Moreover, the meta-analysis revealed a significant improvement in eGFR with SGLT-2i and GLP-1RA combination therapy, suggesting renal protective benefits. SGLT2, responsible for glucose reabsorption in the kidney, is inhibited by SGLT2i at the proximal renal tubules, leading to increased urinary glucose excretion of approximately 80 g/d [38]. In contrast, GLP-1RA improves urinary protein levels and enhances glomerular filtration rate. It also aids in blood glucose control by stimulating insulin secretion, inhibiting glucagon release, promoting satiety, and delaying gastric emptying. Research indicates [39] that short-acting GLP-1RA intermittently activates GLP-1 receptors, exerting an inhibitory effect on gastric emptying, which primarily affects postprandial blood glucose levels. Long-acting GLP-1RA, however, has a quicker gastric emptying response, showing a lesser effect on postprandial glucose but a more substantial impact on fasting glucose levels and HbA1c reduction.

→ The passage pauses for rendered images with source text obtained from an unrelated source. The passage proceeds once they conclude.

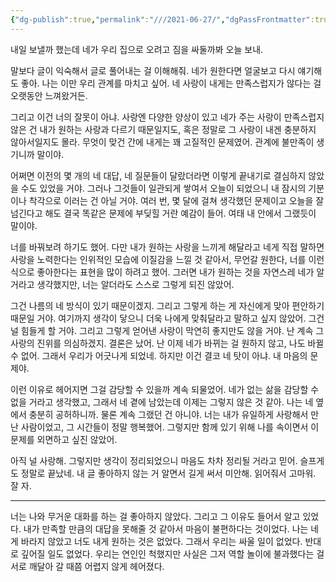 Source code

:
```yaml
---
{"dg-publish":true,"permalink":"///2021-06-27/","dgPassFrontmatter":true}
---
```


내일 보낼까 했는데 네가 우리 집으로 오려고 짐을 싸둘까봐 오늘 보내.



말보다 글이 익숙해서 글로 풀어내는 걸 이해해줘. 네가 원한다면 얼굴보고 다시 얘기해도 좋아. 나는 이만 우리 관계를 마치고 싶어. 네 사랑이 내게는 만족스럽지가 않다는 걸 오랫동안 느껴왔거든.



그리고 이건 너의 잘못이 아냐. 사랑엔 다양한 양상이 있고 네가 주는 사랑이 만족스럽지 않은 건 내가 원하는 사랑과 다르기 때문일지도, 혹은 정말로 그 사랑이 내겐 충분하지 않아서일지도 몰라. 무엇이 맞건 간에 내게는 꽤 고질적인 문제였어. 관계에 불만족이 생기니까 말이야.

  

어쩌면 이전의 몇 개의 네 대답, 네 질문들이 달랐더라면 이렇게 끝내기로 결심하지 않았을 수도 있었을 거야. 그러나 그것들이 일관되게 쌓여서 오늘이 되었으니 내 잠시의 기분이나 착각으로 이러는 건 아닐 거야. 여러 번, 몇 달에 걸쳐 생각했던 문제이고 오늘을 잘 넘긴다고 해도 결국 똑같은 문제에 부딪힐 거란 예감이 들어. 여태 내 안에서 그랬듯이 말이야.

  

너를 바꿔보려 하기도 했어. 다만 내가 원하는 사랑을 느끼게 해달라고 네게 직접 말하면 사랑을 노력한다는 인위적인 모습에 이질감을 느낄 것 같아서, 무언갈 원한다, 너를 이런 식으로 좋아한다는 표현을 많이 하려고 했어. 그러면 내가 원하는 것을 자연스레 네가 알 거라고 생각했지만, 너는 알더라도 스스로 그렇게 되진 않았어.

  

그건 나름의 네 방식이 있기 때문이겠지. 그리고 그렇게 하는 게 자신에게 맞아 편안하기 때문일 거야. 여기까지 생각이 닿으니 더욱 나에게 맞춰달라고 말하고 싶지 않았어. 그건 널 힘들게 할 거야. 그리고 그렇게 얻어낸 사랑이 막연히 좋지만도 않을 거야. 난 계속 그 사랑의 진위를 의심하겠지. 결론은 났어. 난 이제 네가 바뀌는 걸 원하지 않고, 나도 바뀔 수 없어. 그래서 우리가 어긋나게 되었네. 하지만 이건 결코 네 탓이 아냐. 내 마음의 문제야.

  

이런 이유로 헤어지면 그걸 감당할 수 있을까 계속 되물었어. 네가 없는 삶을 감당할 수 없을 거라고 생각했고, 그래서 네 곁에 남았는데 이제는 그렇지 않은 것 같아. 나는 네 옆에서 충분히 공허하니까. 물론 계속 그랬던 건 아니야. 너는 내가 유일하게 사랑해서 만난 사람이었고, 그 시간들이 정말 행복했어. 그렇지만 함께 있기 위해 나를 속이면서 이 문제를 외면하고 싶진 않았어.

  

아직 널 사랑해. 그렇지만 생각이 정리되었으니 마음도 차차 정리될 거라고 믿어. 슬프게도 정말로 끝났네. 내 글 좋아하지 않는 거 알면서 길게 써서 미안해. 읽어줘서 고마워. 잘 자.

<hr>

너는 나와 무거운 대화를 하는 걸 좋아하지 않았다. 그리고 그 이유도 들어서 알고 있었다. 내가 만족할 만큼의 대답을 못해줄 것 같아서 마음이 불편하다는 것이었다. 나는 네게 바라지 않았고 너도 내게 원하는 것은 없었다. 그래서 우리는 싸울 일이 없었다. 반대로 깊어질 일도 없었다. 우리는 연인인 척했지만 사실은 그저 역할 놀이에 불과했다는 걸 서로 깨달아 갈 때쯤 어렵지 않게 헤어졌다.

Neves et al. [12] found that SGLT2i combined with GLP-1RA yielded greater reductions in blood glucose levels, body weight, and cardiovascular risk factors compared to monotherapy, consistent with the findings of this study. The present meta-analysis showed considerable heterogeneity in HbA1c data across studies, reflecting inconsistencies in existing research. Subgroup analyses based on intervention duration also revealed high heterogeneity, suggesting that differences in study design, patient characteristics, and intervention protocols may be influential factors.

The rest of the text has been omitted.